Energy Secretary Ernest Moniz now believes renewable energy can be cost-competitive with fossil fuels, even without subsidies, reports the Washington Examiner.

On a call with reporters earlier this week, Moniz said the Obama Administration supports an extension of tax credits for solar, but that he believes the industry could continue to grow without them.

He said recent cost reductions in the solar industry have "been incredible." Moniz expects the cost of a rooftop solar panel to quickly fall by [GRA: to?] 6 cents per kilowatt-hour, which he claims would make solar "extremely competitive" with natural gas and grid-based electricity sources.

A report released by the Department of Energy earlier this month also claims that the cost of wind power is falling, and that wind-generated electricity could soon become cost-competitive with more traditional sources as well.

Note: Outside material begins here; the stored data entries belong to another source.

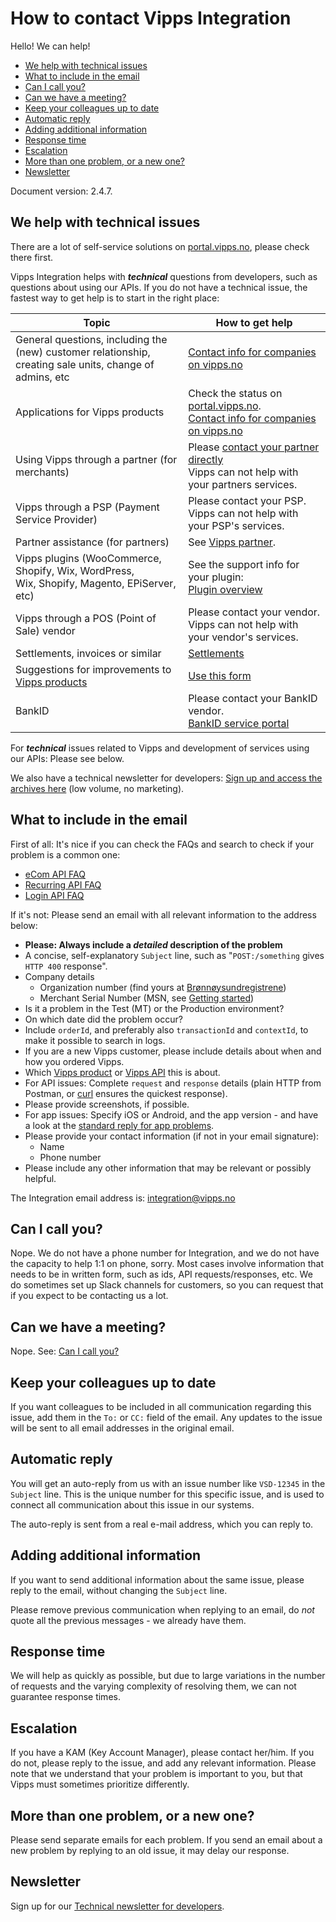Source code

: # How to contact Vipps Integration

Hello! We can help!

- [We help with technical issues](#we-help-with-technical-issues)
- [What to include in the email](#what-to-include-in-the-email)
- [Can I call you?](#can-i-call-you)
- [Can we have a meeting?](#can-we-have-a-meeting)
- [Keep your colleagues up to date](#keep-your-colleagues-up-to-date)
- [Automatic reply](#automatic-reply)
- [Adding additional information](#adding-additional-information)
- [Response time](#response-time)
- [Escalation](#escalation)
- [More than one problem, or a new one?](#more-than-one-problem-or-a-new-one)
- [Newsletter](#newsletter)

Document version: 2.4.7.

## We help with technical issues

There are a lot of self-service solutions on
[portal.vipps.no](https://portal.vipps.no),
please check there first.

Vipps Integration helps with _**technical**_ questions from developers, such as questions about using our APIs.
If you do not have a technical issue, the fastest way to get help is to start in the right place:

| Topic                                      | How to get help                             |
| ------------------------------------------ | ------------------------------------------- |
| General questions, including the (new) customer relationship,<br/>creating sale units, change of admins, etc   | [Contact info for companies on vipps.no](https://www.vipps.no/kontakt-oss/bedrift/) |
| Applications for Vipps products | Check the status on [portal.vipps.no](https://portal.vipps.no).<br/>[Contact info for companies on vipps.no](https://www.vipps.no/kontakt-oss/bedrift/) |
| Using Vipps through a partner (for merchants) | Please [contact your partner directly](https://www.vipps.no/produkter-og-tjenester/bedrift/ta-betalt-paa-nett/ta-betalt-paa-nett/#kom-i-gang-med-vipps-pa-nett-category-3)<br/>Vipps can not help with your partners services. |
| Vipps through a PSP (Payment Service Provider) | Please contact your PSP.<br/>Vipps can not help with your PSP's services. |
| Partner assistance (for partners) | See [Vipps partner](https://github.com/vippsas/vipps-partner). |
| Vipps plugins (WooCommerce, Shopify, Wix, WordPress,<br/>Wix, Shopify, Magento, EPiServer, etc)| See the support info for your plugin:<br/>[Plugin overview](https://github.com/vippsas/vipps-plugins) |
| Vipps through a POS (Point of Sale) vendor | Please contact your vendor. <br/>Vipps can not help with your vendor's services.|
| Settlements, invoices or similar | [Settlements](https://github.com/vippsas/vipps-developers/tree/master/settlements) |
| Suggestions for improvements to [Vipps products](https://www.vipps.no/produkter-og-tjenester/bedrift/) | [Use this form](https://www.vipps.no/kontakt-oss/bedrift/) |
| BankID | Please contact your BankID vendor.<br/>[BankID service portal](https://servicedesk.bankidnorge.no/jira/servicedesk/customer/user/login?destination=portals) |

For _**technical**_ issues related to Vipps and development of services using our APIs: Please see below.

We also have a technical newsletter for developers:
[Sign up and access the archives here](https://github.com/vippsas/vipps-developers/tree/master/newsletters) (low volume, no marketing).

## What to include in the email

First of all: It's nice if you can check the FAQs and search to check if your problem is a common one:
* [eCom API FAQ](https://github.com/vippsas/vipps-ecom-api/blob/master/vipps-ecom-api-faq.md)
* [Recurring API FAQ](https://github.com/vippsas/vipps-recurring-api/blob/master/vipps-recurring-api-faq.md)
* [Login API FAQ](https://github.com/vippsas/vipps-login-api/blob/master/vipps-login-api-faq.md)

If it's not: Please send an email with all relevant information to the address below:

* **Please: Always include a _detailed_ description of the problem**
* A concise, self-explanatory `Subject` line, such as "`POST:/something` gives `HTTP 400` response".
* Company details
  - Organization number (find yours at [Brønnøysundregistrene](https://brreg.no))
  - Merchant Serial Number (MSN, see [Getting started](vipps-developer-portal-getting-started.md))
* Is it a problem in the Test (MT) or the Production environment?
* On which date did the problem occur?
* Include `orderId`, and preferably also `transactionId` and `contextId`, to make it possible to search in logs.
* If you are a new Vipps customer, please include details about when and how you ordered Vipps.
* Which [Vipps product](https://www.vipps.no/produkter-og-tjenester/bedrift/) or [Vipps API](https://github.com/vippsas) this is about.
* For API issues: Complete `request` and `response` details (plain HTTP from Postman, or [curl](https://curl.haxx.se) ensures the quickest response).
* Please provide screenshots, if possible.
* For app issues: Specify iOS or Android, and the app version - and have a look at the
  [standard reply for app problems](https://github.com/vippsas/vipps-developers/blob/master/housekeeping/response-app-error-en.txt).
* Please provide your contact information (if not in your email signature):
  - Name
  - Phone number
* Please include any other information that may be relevant or possibly helpful.

The Integration email address is: integration@vipps.no

## Can I call you?

Nope. We do not have a phone number for Integration, and we do not have the capacity to
help 1:1 on phone, sorry. Most cases involve information that needs to be in written form,
such as ids, API requests/responses, etc. We do sometimes set up Slack channels for
customers, so you can request that if you expect to be contacting us a lot.

## Can we have a meeting?

Nope. See: [Can I call you?](#can-i-call-you)

## Keep your colleagues up to date

If you want colleagues to be included in all communication regarding this issue,
add them in the `To:` or `CC:` field of the email. Any updates to the issue will be
sent to all email addresses in the original email.

## Automatic reply

You will get an auto-reply from us with an issue number like `VSD-12345` in the `Subject` line.
This is the unique number for this specific issue, and is used to connect all communication
about this issue in our systems.

The auto-reply is sent from a real e-mail address, which you can reply to.

## Adding additional information

If you want to send additional information about the same issue,
please reply to the email, without changing the `Subject` line.

Please remove previous communication when replying to an email, do _not_ quote
all the previous messages - we already have them.

## Response time

We will help as quickly as possible, but due to large variations in the number
of requests and the varying complexity of resolving them, we can not guarantee response times.

## Escalation

If you have a KAM (Key Account Manager), please contact her/him.
If you do not, please reply to the issue, and add any relevant information.
Please note that we understand that your problem is important to you, but that Vipps must sometimes prioritize differently.

## More than one problem, or a new one?

Please send separate emails for each problem. If you send an email about a
new problem by replying to an old issue, it may delay our response.

## Newsletter

Sign up for our [Technical newsletter for developers](https://github.com/vippsas/vipps-developers/tree/master/newsletters).
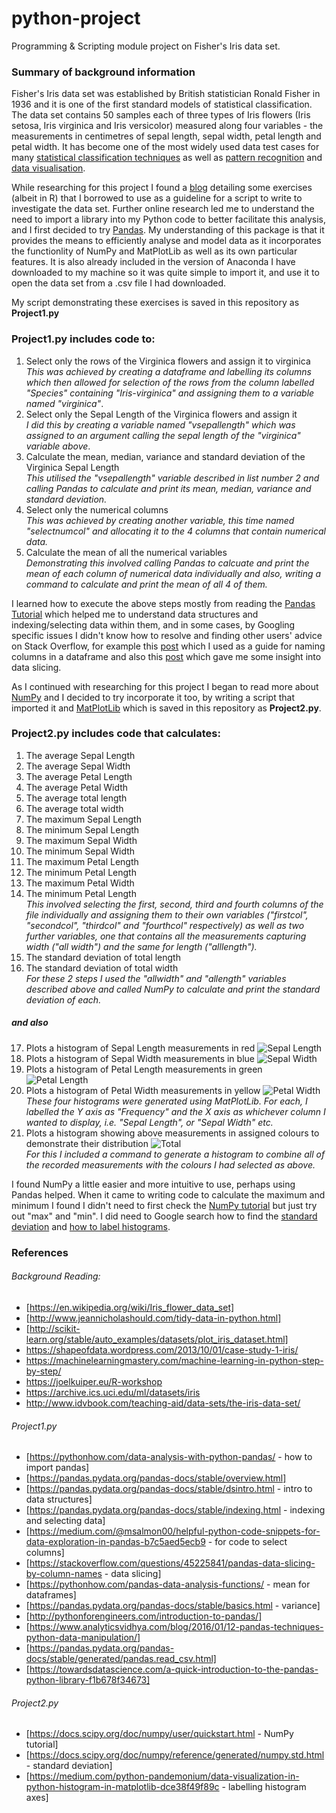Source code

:# python-project
Programming &amp; Scripting module project on Fisher's Iris data set.

### Summary of background information
Fisher's Iris data set was established by British statistician Ronald Fisher in 1936 and it is one of the first standard models of statistical classification.  The data set contains 50 samples each of three types of Iris flowers (Iris setosa, Iris virginica and Iris versicolor) measured along four variables - the measurements in centimetres of sepal length, sepal width, petal length and petal width. It has become one of the most widely used data test cases for many [statistical classification techniques](https://en.wikipedia.org/wiki/Iris_flower_data_set) as well as [pattern recognition](https://archive.ics.uci.edu/ml/datasets/iris) and [data visualisation](http://www.idvbook.com/teaching-aid/data-sets/the-iris-data-set).

While researching for this project I found a [blog](https://joelkuiper.eu/R-workshop) detailing some exercises (albeit in R) that I borrowed to use as a guideline for a script to write to investigate the data set. Further online research led me to understand the need to import a library into my Python code to better facilitate this analysis, and I first decided to try [Pandas](https://pandas.pydata.org/pandas-docs/stable/).  My understanding of this package is that it provides the means to efficiently analyse and model data as it incorporates the functionlity of NumPy and MatPlotLib as well as its own particular features. It is also already included in the version of Anaconda I have downloaded to my machine so it was quite simple to import it, and use it to open the data set from a .csv file I had downloaded. 

My script demonstrating these exercises is saved in this repository as **Project1.py** <br>

### Project1.py includes code to:
1.  Select only the rows of the Virginica flowers and assign it to virginica <br>
*This was achieved by creating a dataframe and labelling its columns which then allowed for selection of the rows from the column        labelled "Species" containing "Iris-virginica" and assigning them to a variable named "virginica"*.  
2.  Select only the Sepal Length of the Virginica flowers and assign it <br>
*I did this by creating a variable named "vsepallength" which was assigned to an argument calling the sepal length of the "virginica" variable above*.
3.  Calculate the mean, median, variance and standard deviation of the Virginica Sepal Length <br>
*This utilised the "vsepallength" variable described in list number 2 and calling Pandas to calculate and print its mean, median, variance and standard deviation.*
4.  Select only the numerical columns <br>
*This was achieved by creating another variable, this time named "selectnumcol" and allocating it to the 4 columns that contain numerical data.*
5.  Calculate the mean of all the numerical variables <br>
*Demonstrating this involved calling Pandas to calcuate and print the mean of each column of numerical data individually and also, writing a command to calculate and print the mean of all 4 of them.* 

I learned how to execute the above steps mostly from reading the [Pandas Tutorial](https://pandas.pydata.org/pandas-docs/stable/tutorials.html) which helped me to understand data structures and indexing/selecting data within them, and in some cases, by Googling specific issues I didn't know how to resolve and finding other users' advice on Stack Overflow, for example this [post](https://stackoverflow.com/questions/17018638/assigning-column-names-from-a-list-to-a-table) which I used as a guide for naming columns in a dataframe and also this [post](https://stackoverflow.com/questions/45225841/pandas-data-slicing-by-column-names) which gave me some insight into data slicing.

As I continued with researching for this project I began to read more about [NumPy](http://www.numpy.org/) and I decided to try incorporate it too, by writing a script that imported it and [MatPlotLib](https://matplotlib.org/) which is saved in this repository as **Project2.py**.  

### Project2.py includes code that calculates:
1. The average Sepal Length
2. The average Sepal Width
3. The average Petal Length
4. The average Petal Width
5. The average total length
6. The average total width
7. The maximum Sepal Length
8. The minimum Sepal Length
9. The maximum Sepal Width
10. The minimum Sepal Width
11. The maximum Petal Length
12. The minimum Petal Length
13. The maximum Petal Width
14. The minimum Petal Length <br>
*This involved selecting the first, second, third and fourth columns of the file individually and assigning them to their own variables ("firstcol", "secondcol", "thirdcol" and "fourthcol" respectively) as well as two further variables, one that contains all the measurements capturing width ("all width") and the same for length ("alllength").*
15. The standard deviation of total length 
16. The standard deviation of total width <br>
*For these 2 steps I used the "allwidth" and "allength" variables described above and called NumPy to calculate and print the standard deviation of each.*
##### and also
17. Plots a histogram of Sepal Length measurements in red ![Sepal Length](images/Figure1.png)
18. Plots a histogram of Sepal Width measurements in blue ![Sepal Width](images/Figure2.png)
19. Plots a histogram of Petal Length measurements in green ![Petal Length](images/Figure3.png)
20. Plots a histogram of Petal Width measurements in yellow ![Petal Width](images/Figure4.png) <br>
*These four histograms were generated using MatPlotLib. For each, I labelled the Y axis as "Frequency" and the X axis as whichever column I wanted to display, i.e. "Sepal Length", or "Sepal Width" etc.*
21. Plots a histogram showing above measurements in assigned colours to demonstrate their distribution ![Total](images/Figure5.png) <br>
*For this I included a command to generate a histogram to combine all of the recorded measurements with the colours I had selected as above.* 

I found NumPy a little easier and more intuitive to use, perhaps using Pandas helped.  When it came to writing code to calculate the maximum and minimum I found I didn't need to first check the [NumPy tutorial](https://docs.scipy.org/doc/numpy/user/quickstart.html) but just try out "max" and "min". I did need to Google search how to find the [standard deviation](https://docs.scipy.org/doc/numpy/reference/generated/numpy.std.html) and [how to label histograms](https://medium.com/python-pandemonium/data-visualization-in-python-histogram-in-matplotlib-dce38f49f89c). 


### References
###### Background Reading: 
* [https://en.wikipedia.org/wiki/Iris_flower_data_set]
* [http://www.jeannicholashould.com/tidy-data-in-python.html] 
* [http://scikit-learn.org/stable/auto_examples/datasets/plot_iris_dataset.html] 
* https://shapeofdata.wordpress.com/2013/10/01/case-study-1-iris/ 
* https://machinelearningmastery.com/machine-learning-in-python-step-by-step/ 
* https://joelkuiper.eu/R-workshop 
* https://archive.ics.uci.edu/ml/datasets/iris
* http://www.idvbook.com/teaching-aid/data-sets/the-iris-data-set/

###### Project1.py
* [https://pythonhow.com/data-analysis-with-python-pandas/ - how to import pandas]
* [https://pandas.pydata.org/pandas-docs/stable/overview.html]
* [https://pandas.pydata.org/pandas-docs/stable/dsintro.html - intro to data structures]
* [https://pandas.pydata.org/pandas-docs/stable/indexing.html - indexing and selecting data]
* [https://medium.com/@msalmon00/helpful-python-code-snippets-for-data-exploration-in-pandas-b7c5aed5ecb9 - for code to select columns]
* [https://stackoverflow.com/questions/45225841/pandas-data-slicing-by-column-names - data slicing]
* [https://pythonhow.com/pandas-data-analysis-functions/ - mean for dataframes]
* [https://pandas.pydata.org/pandas-docs/stable/basics.html - variance]
* [http://pythonforengineers.com/introduction-to-pandas/]
* [https://www.analyticsvidhya.com/blog/2016/01/12-pandas-techniques-python-data-manipulation/]
* [https://pandas.pydata.org/pandas-docs/stable/generated/pandas.read_csv.html]
* [https://towardsdatascience.com/a-quick-introduction-to-the-pandas-python-library-f1b678f34673]

###### Project2.py
* [https://docs.scipy.org/doc/numpy/user/quickstart.html - NumPy tutorial]
* [https://docs.scipy.org/doc/numpy/reference/generated/numpy.std.html - standard deviation]
* [https://medium.com/python-pandemonium/data-visualization-in-python-histogram-in-matplotlib-dce38f49f89c - labelling histogram axes]


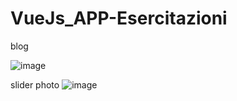 # VueJs_APP-Esercitazioni

blog

![image](https://github.com/Elenacola/VueJs_esempio/assets/79009772/bd8f0446-a4fa-4e0f-9a02-e352f0da936e)


slider photo
![image](https://github.com/Elenacola/VueJs_esempio/assets/79009772/d51062ba-0fa5-41e9-8fdc-44cc67c2cf95)
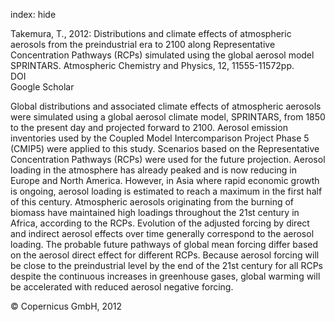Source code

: index: hide

<div class="Citation">

  <div class="Citation-body">
    <div class="Citation-text">Takemura, T., 2012: Distributions and climate effects of atmospheric aerosols from the preindustrial era to 2100 along Representative Concentration Pathways (RCPs) simulated using the global aerosol model SPRINTARS. <span class="Article-journal">Atmospheric Chemistry and Physics, </span><span class="Article-volume">12, </span>11555-11572pp.</div>
    <div class="Citation-links">
      <div class="CitationLink" data-href="https://doi.org/10.5194/acp-12-11555-2012">
        <div class="CitationLink-icon CitationLink-Doi"></div>
        <div class="CitationLink-text">DOI</div>
      </div>
      <div class="CitationLink" data-href="https://scholar.google.com/scholar?q=10.5194/acp-12-11555-2012">
        <div class="CitationLink-icon CitationLink-Scholar"></div>
        <div class="CitationLink-text">Google Scholar</div>
      </div>
    </div>
  </div>
</div>

Global distributions and associated climate effects of atmospheric aerosols were simulated using a global aerosol climate model, SPRINTARS, from 1850 to the present day and projected forward to 2100. Aerosol emission inventories used by the Coupled Model Intercomparison Project Phase 5 (CMIP5) were applied to this study. Scenarios based on the Representative Concentration Pathways (RCPs) were used for the future projection. Aerosol loading in the atmosphere has already peaked and is now reducing in Europe and North America. However, in Asia where rapid economic growth is ongoing, aerosol loading is estimated to reach a maximum in the first half of this century. Atmospheric aerosols originating from the burning of biomass have maintained high loadings throughout the 21st century in Africa, according to the RCPs. Evolution of the adjusted forcing by direct and indirect aerosol effects over time generally correspond to the aerosol loading. The probable future pathways of global mean forcing differ based on the aerosol direct effect for different RCPs. Because aerosol forcing will be close to the preindustrial level by the end of the 21st century for all RCPs despite the continuous increases in greenhouse gases, global warming will be accelerated with reduced aerosol negative forcing.

<div class="Citation-copy">
&copy; Copernicus GmbH, 2012
</div>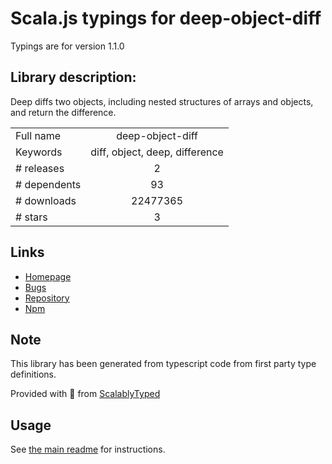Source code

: 
# Scala.js typings for deep-object-diff

Typings are for version 1.1.0

## Library description:
Deep diffs two objects, including nested structures of arrays and objects, and return the difference.

|                    |                 |
| ------------------ | :-------------: |
| Full name          | deep-object-diff |
| Keywords           | diff, object, deep, difference |
| # releases         | 2 |
| # dependents       | 93 |
| # downloads        | 22477365 |
| # stars            | 3 |

## Links
- [Homepage](https://github.com/mattphillips/deep-object-diff#readme)
- [Bugs](https://github.com/mattphillips/deep-object-diff/issues)
- [Repository](https://github.com/mattphillips/deep-object-diff)
- [Npm](https://www.npmjs.com/package/deep-object-diff)
    


## Note
This library has been generated from typescript code from first party type definitions.

Provided with :purple_heart: from [ScalablyTyped](https://github.com/oyvindberg/ScalablyTyped)

## Usage
See [the main readme](../../readme.md) for instructions.


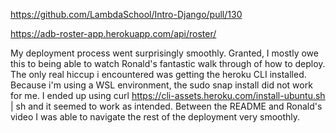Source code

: https://github.com/LambdaSchool/Intro-Django/pull/130

https://adb-roster-app.herokuapp.com/api/roster/

My deployment process went surprisingly smoothly.  Granted, I mostly owe this to being able to watch Ronald's fantastic walk through of how to deploy.  
The only real hiccup i encountered was getting the heroku CLI installed.  Because i'm using a WSL environment, the sudo snap install did not work for me.  I ended up using curl https://cli-assets.heroku.com/install-ubuntu.sh | sh and it seemed to work as intended.  Between the README and Ronald's video I was able to navigate the rest of the deployment very smoothly.
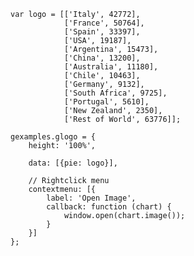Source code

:     var logo = [['Italy', 42772],
                ['France', 50764],
                ['Spain', 33397],
                ['USA', 19187],
                ['Argentina', 15473],
                ['China', 13200],
                ['Australia', 11180],
                ['Chile', 10463],
                ['Germany', 9132],
                ['South Africa', 9725],
                ['Portugal', 5610],
                ['New Zealand', 2350],
                ['Rest of World', 63776]];

    gexamples.glogo = {
        height: '100%',

        data: [{pie: logo}],

        // Rightclick menu
        contextmenu: [{
            label: 'Open Image',
            callback: function (chart) {
                window.open(chart.image());
            }
        }]
    };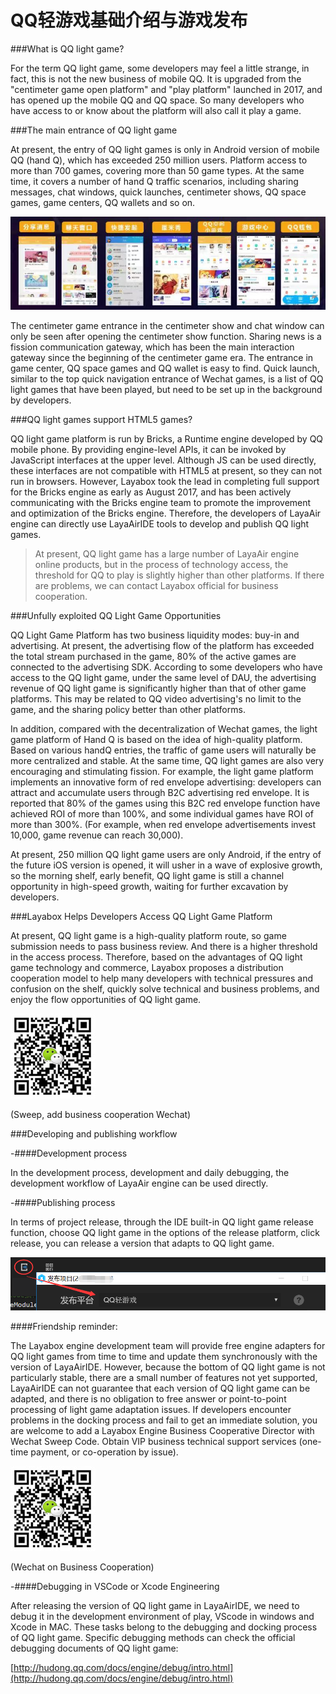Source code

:# QQ轻游戏基础介绍与游戏发布

###What is QQ light game?

For the term QQ light game, some developers may feel a little strange, in fact, this is not the new business of mobile QQ. It is upgraded from the "centimeter game open platform" and "play platform" launched in 2017, and has opened up the mobile QQ and QQ space. So many developers who have access to or know about the platform will also call it play a game.



###The main entrance of QQ light game

At present, the entry of QQ light games is only in Android version of mobile QQ (hand Q), which has exceeded 250 million users. Platform access to more than 700 games, covering more than 50 game types. At the same time, it covers a number of hand Q traffic scenarios, including sharing messages, chat windows, quick launches, centimeter shows, QQ space games, game centers, QQ wallets and so on.

![图2](img/1.jpg) 


The centimeter game entrance in the centimeter show and chat window can only be seen after opening the centimeter show function. Sharing news is a fission communication gateway, which has been the main interaction gateway since the beginning of the centimeter game era. The entrance in game center, QQ space games and QQ wallet is easy to find. Quick launch, similar to the top quick navigation entrance of Wechat games, is a list of QQ light games that have been played, but need to be set up in the background by developers.



###QQ light games support HTML5 games?

QQ light game platform is run by Bricks, a Runtime engine developed by QQ mobile phone. By providing engine-level APIs, it can be invoked by JavaScript interfaces at the upper level. Although JS can be used directly, these interfaces are not compatible with HTML5 at present, so they can not run in browsers. However, Layabox took the lead in completing full support for the Bricks engine as early as August 2017, and has been actively communicating with the Bricks engine team to promote the improvement and optimization of the Bricks engine. Therefore, the developers of LayaAir engine can directly use LayaAirIDE tools to develop and publish QQ light games.

> At present, QQ light game has a large number of LayaAir engine online products, but in the process of technology access, the threshold for QQ to play is slightly higher than other platforms. If there are problems, we can contact Layabox official for business cooperation.

###Unfully exploited QQ Light Game Opportunities

QQ Light Game Platform has two business liquidity modes: buy-in and advertising. At present, the advertising flow of the platform has exceeded the total stream purchased in the game, 80% of the active games are connected to the advertising SDK. According to some developers who have access to the QQ light game, under the same level of DAU, the advertising revenue of QQ light game is significantly higher than that of other game platforms. This may be related to QQ video advertising's no limit to the game, and the sharing policy better than other platforms.



In addition, compared with the decentralization of Wechat games, the light game platform of Hand Q is based on the idea of high-quality platform. Based on various handQ entries, the traffic of game users will naturally be more centralized and stable. At the same time, QQ light games are also very encouraging and stimulating fission. For example, the light game platform implements an innovative form of red envelope advertising: developers can attract and accumulate users through B2C advertising red envelope. It is reported that 80% of the games using this B2C red envelope function have achieved ROI of more than 100%, and some individual games have ROI of more than 300%. (For example, when red envelope advertisements invest 10,000, game revenue can reach 30,000).



At present, 250 million QQ light game users are only Android, if the entry of the future iOS version is opened, it will usher in a wave of explosive growth, so the morning shelf, early benefit, QQ light game is still a channel opportunity in high-speed growth, waiting for further excavation by developers.



###Layabox Helps Developers Access QQ Light Game Platform

At present, QQ light game is a high-quality platform route, so game submission needs to pass business review. And there is a higher threshold in the access process. Therefore, based on the advantages of QQ light game technology and commerce, Layabox proposes a distribution cooperation model to help many developers with technical pressures and confusion on the shelf, quickly solve technical and business problems, and enjoy the flow opportunities of QQ light game.

![图](img/wechat.jpg) 


(Sweep, add business cooperation Wechat)



###Developing and publishing workflow

-####Development process

In the development process, development and daily debugging, the development workflow of LayaAir engine can be used directly.

-####Publishing process

In terms of project release, through the IDE built-in QQ light game release function, choose QQ light game in the options of the release platform, click release, you can release a version that adapts to QQ light game.

![发布项目图片](img/2-1.png) 



####Friendship reminder:

The Layabox engine development team will provide free engine adapters for QQ light games from time to time and update them synchronously with the version of LayaAirIDE. However, because the bottom of QQ light game is not particularly stable, there are a small number of features not yet supported, LayaAirIDE can not guarantee that each version of QQ light game can be adapted, and there is no obligation to free answer or point-to-point processing of light game adaptation issues. If developers encounter problems in the docking process and fail to get an immediate solution, you are welcome to add a Layabox Engine Business Cooperative Director with Wechat Sweep Code. Obtain VIP business technical support services (one-time payment, or co-operation by issue).



 ![图](img/wechat.jpg) 


(Wechat on Business Cooperation)

-####Debugging in VSCode or Xcode Engineering

After releasing the version of QQ light game in LayaAirIDE, we need to debug it in the development environment of play, VScode in windows and Xcode in MAC. These tasks belong to the debugging and docking process of QQ light game. Specific debugging methods can check the official debugging documents of QQ light game:

[http://hudong.qq.com/docs/engine/debug/intro.html](http://hudong.qq.com/docs/engine/debug/intro.html)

It claims wind-power prices dropped from 7 cents per kWh in 2009, to 2.35 cents per kWh in 2014.

The drop is attributed to lower wind-turbine prices and installation costs for wind-farm projects, and anticipated increases in production capacity.

For its part, though, the wind-energy industry hopes that subsidies continue

The American Wind Energy Association trade group says that the success of wind energy varies in different parts of the country, and that steady incentives are still needed to make it viable everywhere.

The industry needs "stable, predictable policy" to continue at its current rate of growth, Tom Kiernan--American Wind Energy Association CEO--said earlier this month.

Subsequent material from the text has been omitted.